## WHAT YOU WILL DO
The entries are to be repeated exactly, with all pictures omitted.

## RECORDED DATA
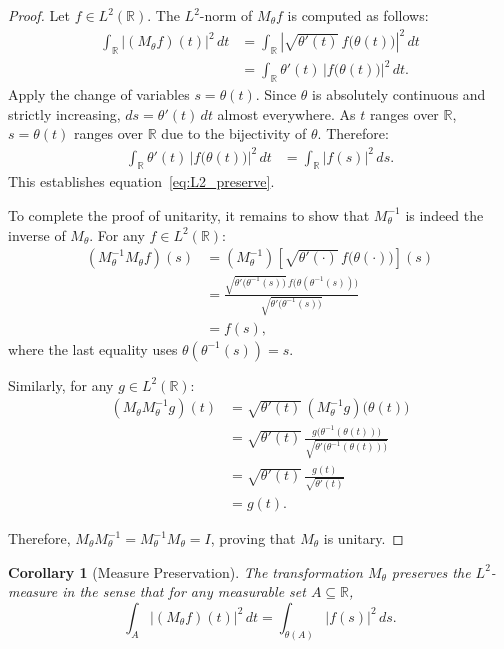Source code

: \documentclass[11pt]{article}
\newtheorem{corollary}{Corollary}
\begin{document}
\begin{proof}
Let $f\in L^2(\mathbb{R})$. The $L^2$-norm of $M_\theta f$ is computed as follows:
\begin{align}
    \int_{\mathbb{R}}\lvert (M_\theta f)(t)\rvert^2\,dt &= \int_{\mathbb{R}}\left|\sqrt{\theta'(t)}\,f\bigl(\theta(t)\bigr)\right|^2\,dt\\
    &= \int_{\mathbb{R}}\theta'(t)\,\lvert f\bigl(\theta(t)\bigr)\rvert^2\,dt.
\end{align}
Apply the change of variables $s=\theta(t)$. Since $\theta$ is absolutely continuous and strictly increasing, $ds=\theta'(t)\,dt$ almost everywhere. As $t$ ranges over $\mathbb{R}$, $s=\theta(t)$ ranges over $\mathbb{R}$ due to the bijectivity of $\theta$. Therefore:
\begin{align}
    \int_{\mathbb{R}}\theta'(t)\,\lvert f\bigl(\theta(t)\bigr)\rvert^2\,dt &= \int_{\mathbb{R}}\lvert f(s)\rvert^2\,ds.
\end{align}
This establishes equation~\eqref{eq:L2_preserve}.

To complete the proof of unitarity, it remains to show that $M_\theta^{-1}$ is indeed the inverse of $M_\theta$. For any $f\in L^2(\mathbb{R})$:
\begin{align}
    (M_\theta^{-1}M_\theta f)(s) &= (M_\theta^{-1})\left[\sqrt{\theta'(\cdot)}\,f\bigl(\theta(\cdot)\bigr)\right](s)\\
    &= \frac{\sqrt{\theta'\bigl(\theta^{-1}(s)\bigr)}\,f\bigl(\theta(\theta^{-1}(s))\bigr)}{\sqrt{\theta'\bigl(\theta^{-1}(s)\bigr)}}\\
    &= f(s),
\end{align}
where the last equality uses $\theta(\theta^{-1}(s)) = s$.

Similarly, for any $g\in L^2(\mathbb{R})$:
\begin{align}
    (M_\theta M_\theta^{-1} g)(t) &= \sqrt{\theta'(t)}\,(M_\theta^{-1} g)\bigl(\theta(t)\bigr)\\
    &= \sqrt{\theta'(t)}\,\frac{g\bigl(\theta^{-1}(\theta(t))\bigr)}{\sqrt{\theta'\bigl(\theta^{-1}(\theta(t))\bigr)}}\\
    &= \sqrt{\theta'(t)}\,\frac{g(t)}{\sqrt{\theta'(t)}}\\
    &= g(t).
\end{align}

Therefore, $M_\theta M_\theta^{-1} = M_\theta^{-1} M_\theta = I$, proving that $M_\theta$ is unitary.
\end{proof}

\begin{corollary}[Measure Preservation]\label{cor:measure_preserve}
The transformation $M_\theta$ preserves the $L^2$-measure in the sense that for any measurable set $A\subseteq\mathbb{R}$,
\begin{equation}\label{eq:measure_preserve_sets}
    \int_A \lvert (M_\theta f)(t)\rvert^2\,dt = \int_{\theta(A)} \lvert f(s)\rvert^2\,ds.
\end{equation}
\end{corollary}
\end{document}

## RESPONSE BELOW
Source code

: \documentclass[11pt]{article}
\newtheorem{corollary}{Corollary}
\begin{document}
\begin{proof}
Let $f\in L^2(\mathbb{R})$. The $L^2$-norm of $M_\theta f$ is computed as follows:
\begin{align}
    \int_{\mathbb{R}}\lvert (M_\theta f)(t)\rvert^2\,dt &= \int_{\mathbb{R}}\left|\sqrt{\theta'(t)}\,f\bigl(\theta(t)\bigr)\right|^2\,dt\\
    &= \int_{\mathbb{R}}\theta'(t)\,\lvert f\bigl(\theta(t)\bigr)\rvert^2\,dt.
\end{align}
Apply the change of variables $s=\theta(t)$. Since $\theta$ is absolutely continuous and strictly increasing, $ds=\theta'(t)\,dt$ almost everywhere. As $t$ ranges over $\mathbb{R}$, $s=\theta(t)$ ranges over $\mathbb{R}$ due to the bijectivity of $\theta$. Therefore:
\begin{align}
    \int_{\mathbb{R}}\theta'(t)\,\lvert f\bigl(\theta(t)\bigr)\rvert^2\,dt &= \int_{\mathbb{R}}\lvert f(s)\rvert^2\,ds.
\end{align}
This establishes equation~\eqref{eq:L2_preserve}.

To complete the proof of unitarity, it remains to show that $M_\theta^{-1}$ is indeed the inverse of $M_\theta$. For any $f\in L^2(\mathbb{R})$:
\begin{align}
    (M_\theta^{-1}M_\theta f)(s) &= (M_\theta^{-1})\left[\sqrt{\theta'(\cdot)}\,f\bigl(\theta(\cdot)\bigr)\right](s)\\
    &= \frac{\sqrt{\theta'\bigl(\theta^{-1}(s)\bigr)}\,f\bigl(\theta(\theta^{-1}(s))\bigr)}{\sqrt{\theta'\bigl(\theta^{-1}(s)\bigr)}}\\
    &= f(s),
\end{align}
where the last equality uses $\theta(\theta^{-1}(s)) = s$.

Similarly, for any $g\in L^2(\mathbb{R})$:
\begin{align}
    (M_\theta M_\theta^{-1} g)(t) &= \sqrt{\theta'(t)}\,(M_\theta^{-1} g)\bigl(\theta(t)\bigr)\\
    &= \sqrt{\theta'(t)}\,\frac{g\bigl(\theta^{-1}(\theta(t))\bigr)}{\sqrt{\theta'\bigl(\theta^{-1}(\theta(t))\bigr)}}\\
    &= \sqrt{\theta'(t)}\,\frac{g(t)}{\sqrt{\theta'(t)}}\\
    &= g(t).
\end{align}

Therefore, $M_\theta M_\theta^{-1} = M_\theta^{-1} M_\theta = I$, proving that $M_\theta$ is unitary.
\end{proof}

\begin{corollary}[Measure Preservation]\label{cor:measure_preserve}
The transformation $M_\theta$ preserves the $L^2$-measure in the sense that for any measurable set $A\subseteq\mathbb{R}$,
\begin{equation}\label{eq:measure_preserve_sets}
    \int_A \lvert (M_\theta f)(t)\rvert^2\,dt = \int_{\theta(A)} \lvert f(s)\rvert^2\,ds.
\end{equation}
\end{corollary}
\end{document}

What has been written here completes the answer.